*REQUIRED ACTION*. No pictures, everything else exact: set down the entries in full.

*EXERCISE MATERIAL*.

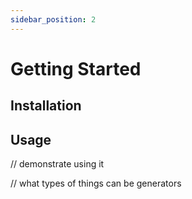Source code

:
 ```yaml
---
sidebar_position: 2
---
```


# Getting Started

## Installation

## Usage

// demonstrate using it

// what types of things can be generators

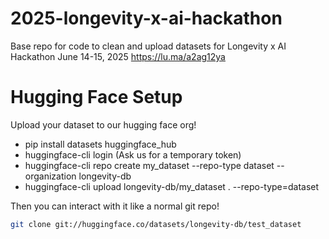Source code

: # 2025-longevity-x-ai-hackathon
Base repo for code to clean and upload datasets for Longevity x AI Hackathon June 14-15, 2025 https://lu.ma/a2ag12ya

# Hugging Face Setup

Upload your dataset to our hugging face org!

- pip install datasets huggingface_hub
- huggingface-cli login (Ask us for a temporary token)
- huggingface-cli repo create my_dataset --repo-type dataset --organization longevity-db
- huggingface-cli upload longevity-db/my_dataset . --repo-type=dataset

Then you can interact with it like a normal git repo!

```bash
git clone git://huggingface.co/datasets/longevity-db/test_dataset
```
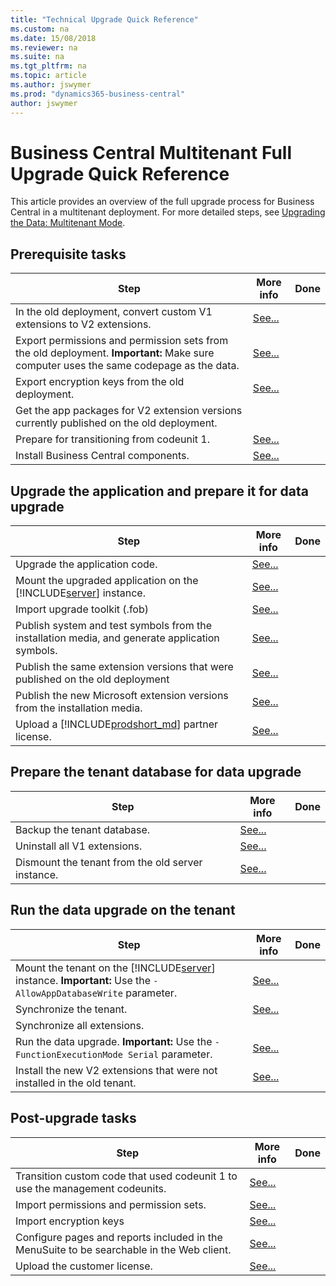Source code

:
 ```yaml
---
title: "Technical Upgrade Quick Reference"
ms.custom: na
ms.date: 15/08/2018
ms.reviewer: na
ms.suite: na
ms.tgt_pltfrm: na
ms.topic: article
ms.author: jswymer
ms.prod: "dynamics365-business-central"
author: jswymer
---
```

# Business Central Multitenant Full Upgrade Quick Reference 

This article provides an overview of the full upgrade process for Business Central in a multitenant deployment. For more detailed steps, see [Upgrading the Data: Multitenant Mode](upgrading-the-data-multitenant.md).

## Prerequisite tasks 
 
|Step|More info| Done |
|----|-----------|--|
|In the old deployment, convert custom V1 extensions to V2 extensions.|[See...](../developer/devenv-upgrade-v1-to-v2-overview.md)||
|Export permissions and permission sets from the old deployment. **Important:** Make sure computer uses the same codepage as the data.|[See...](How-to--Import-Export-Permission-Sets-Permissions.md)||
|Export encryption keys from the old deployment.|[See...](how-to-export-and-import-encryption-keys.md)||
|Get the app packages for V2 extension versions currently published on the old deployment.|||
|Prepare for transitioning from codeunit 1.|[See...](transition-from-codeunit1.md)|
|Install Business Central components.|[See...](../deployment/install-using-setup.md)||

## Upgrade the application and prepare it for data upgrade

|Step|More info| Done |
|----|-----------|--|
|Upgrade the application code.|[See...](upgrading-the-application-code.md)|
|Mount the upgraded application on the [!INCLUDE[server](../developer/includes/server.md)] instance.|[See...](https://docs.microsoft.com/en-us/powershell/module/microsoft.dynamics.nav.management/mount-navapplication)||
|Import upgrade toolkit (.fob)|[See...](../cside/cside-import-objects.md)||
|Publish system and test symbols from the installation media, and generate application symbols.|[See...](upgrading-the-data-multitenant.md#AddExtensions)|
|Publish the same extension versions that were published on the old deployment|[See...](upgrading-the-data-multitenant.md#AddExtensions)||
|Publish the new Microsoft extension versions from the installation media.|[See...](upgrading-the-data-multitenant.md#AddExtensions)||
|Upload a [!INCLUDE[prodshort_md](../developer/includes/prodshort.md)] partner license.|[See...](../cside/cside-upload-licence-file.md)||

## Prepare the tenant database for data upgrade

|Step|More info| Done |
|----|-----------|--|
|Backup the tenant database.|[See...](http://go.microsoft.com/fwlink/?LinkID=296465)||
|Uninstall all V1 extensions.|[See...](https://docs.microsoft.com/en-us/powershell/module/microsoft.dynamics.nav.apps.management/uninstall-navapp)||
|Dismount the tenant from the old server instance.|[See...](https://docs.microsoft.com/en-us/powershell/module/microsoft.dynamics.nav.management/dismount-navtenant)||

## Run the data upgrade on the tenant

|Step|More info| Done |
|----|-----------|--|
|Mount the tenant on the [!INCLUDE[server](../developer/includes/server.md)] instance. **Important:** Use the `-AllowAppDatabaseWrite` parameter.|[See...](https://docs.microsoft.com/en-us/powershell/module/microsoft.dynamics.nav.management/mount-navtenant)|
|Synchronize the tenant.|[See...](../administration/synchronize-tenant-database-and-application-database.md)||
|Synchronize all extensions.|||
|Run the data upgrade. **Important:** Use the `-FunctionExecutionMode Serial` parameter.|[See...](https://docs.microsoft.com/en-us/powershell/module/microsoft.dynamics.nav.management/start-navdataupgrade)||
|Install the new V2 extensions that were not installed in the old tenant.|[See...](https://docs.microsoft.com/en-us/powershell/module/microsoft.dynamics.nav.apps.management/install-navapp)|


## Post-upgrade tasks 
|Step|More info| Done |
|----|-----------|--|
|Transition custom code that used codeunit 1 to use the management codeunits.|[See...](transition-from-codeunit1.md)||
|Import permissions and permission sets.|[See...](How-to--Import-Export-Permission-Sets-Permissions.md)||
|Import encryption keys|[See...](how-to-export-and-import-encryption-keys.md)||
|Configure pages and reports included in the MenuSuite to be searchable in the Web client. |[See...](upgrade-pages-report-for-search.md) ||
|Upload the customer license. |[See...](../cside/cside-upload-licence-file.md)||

*RESPONSE*.
Source code

:
 ```yaml
---
sidebar_position: 2
---
```


# Getting Started

## Installation

## Usage

// demonstrate using it

// what types of things can be generators

Source code

: # 2025-longevity-x-ai-hackathon
Base repo for code to clean and upload datasets for Longevity x AI Hackathon June 14-15, 2025 https://lu.ma/a2ag12ya

# Hugging Face Setup

Upload your dataset to our hugging face org!

- pip install datasets huggingface_hub
- huggingface-cli login (Ask us for a temporary token)
- huggingface-cli repo create my_dataset --repo-type dataset --organization longevity-db
- huggingface-cli upload longevity-db/my_dataset . --repo-type=dataset

Then you can interact with it like a normal git repo!

```bash
git clone git://huggingface.co/datasets/longevity-db/test_dataset
```
Source code

:
 ```yaml
---
title: "Technical Upgrade Quick Reference"
ms.custom: na
ms.date: 15/08/2018
ms.reviewer: na
ms.suite: na
ms.tgt_pltfrm: na
ms.topic: article
ms.author: jswymer
ms.prod: "dynamics365-business-central"
author: jswymer
---
```

# Business Central Multitenant Full Upgrade Quick Reference 

This article provides an overview of the full upgrade process for Business Central in a multitenant deployment. For more detailed steps, see [Upgrading the Data: Multitenant Mode](upgrading-the-data-multitenant.md).

## Prerequisite tasks 
 
|Step|More info| Done |
|----|-----------|--|
|In the old deployment, convert custom V1 extensions to V2 extensions.|[See...](../developer/devenv-upgrade-v1-to-v2-overview.md)||
|Export permissions and permission sets from the old deployment. **Important:** Make sure computer uses the same codepage as the data.|[See...](How-to--Import-Export-Permission-Sets-Permissions.md)||
|Export encryption keys from the old deployment.|[See...](how-to-export-and-import-encryption-keys.md)||
|Get the app packages for V2 extension versions currently published on the old deployment.|||
|Prepare for transitioning from codeunit 1.|[See...](transition-from-codeunit1.md)|
|Install Business Central components.|[See...](../deployment/install-using-setup.md)||

## Upgrade the application and prepare it for data upgrade

|Step|More info| Done |
|----|-----------|--|
|Upgrade the application code.|[See...](upgrading-the-application-code.md)|
|Mount the upgraded application on the [!INCLUDE[server](../developer/includes/server.md)] instance.|[See...](https://docs.microsoft.com/en-us/powershell/module/microsoft.dynamics.nav.management/mount-navapplication)||
|Import upgrade toolkit (.fob)|[See...](../cside/cside-import-objects.md)||
|Publish system and test symbols from the installation media, and generate application symbols.|[See...](upgrading-the-data-multitenant.md#AddExtensions)|
|Publish the same extension versions that were published on the old deployment|[See...](upgrading-the-data-multitenant.md#AddExtensions)||
|Publish the new Microsoft extension versions from the installation media.|[See...](upgrading-the-data-multitenant.md#AddExtensions)||
|Upload a [!INCLUDE[prodshort_md](../developer/includes/prodshort.md)] partner license.|[See...](../cside/cside-upload-licence-file.md)||

## Prepare the tenant database for data upgrade

|Step|More info| Done |
|----|-----------|--|
|Backup the tenant database.|[See...](http://go.microsoft.com/fwlink/?LinkID=296465)||
|Uninstall all V1 extensions.|[See...](https://docs.microsoft.com/en-us/powershell/module/microsoft.dynamics.nav.apps.management/uninstall-navapp)||
|Dismount the tenant from the old server instance.|[See...](https://docs.microsoft.com/en-us/powershell/module/microsoft.dynamics.nav.management/dismount-navtenant)||

## Run the data upgrade on the tenant

|Step|More info| Done |
|----|-----------|--|
|Mount the tenant on the [!INCLUDE[server](../developer/includes/server.md)] instance. **Important:** Use the `-AllowAppDatabaseWrite` parameter.|[See...](https://docs.microsoft.com/en-us/powershell/module/microsoft.dynamics.nav.management/mount-navtenant)|
|Synchronize the tenant.|[See...](../administration/synchronize-tenant-database-and-application-database.md)||
|Synchronize all extensions.|||
|Run the data upgrade. **Important:** Use the `-FunctionExecutionMode Serial` parameter.|[See...](https://docs.microsoft.com/en-us/powershell/module/microsoft.dynamics.nav.management/start-navdataupgrade)||
|Install the new V2 extensions that were not installed in the old tenant.|[See...](https://docs.microsoft.com/en-us/powershell/module/microsoft.dynamics.nav.apps.management/install-navapp)|


## Post-upgrade tasks 
|Step|More info| Done |
|----|-----------|--|
|Transition custom code that used codeunit 1 to use the management codeunits.|[See...](transition-from-codeunit1.md)||
|Import permissions and permission sets.|[See...](How-to--Import-Export-Permission-Sets-Permissions.md)||
|Import encryption keys|[See...](how-to-export-and-import-encryption-keys.md)||
|Configure pages and reports included in the MenuSuite to be searchable in the Web client. |[See...](upgrade-pages-report-for-search.md) ||
|Upload the customer license. |[See...](../cside/cside-upload-licence-file.md)||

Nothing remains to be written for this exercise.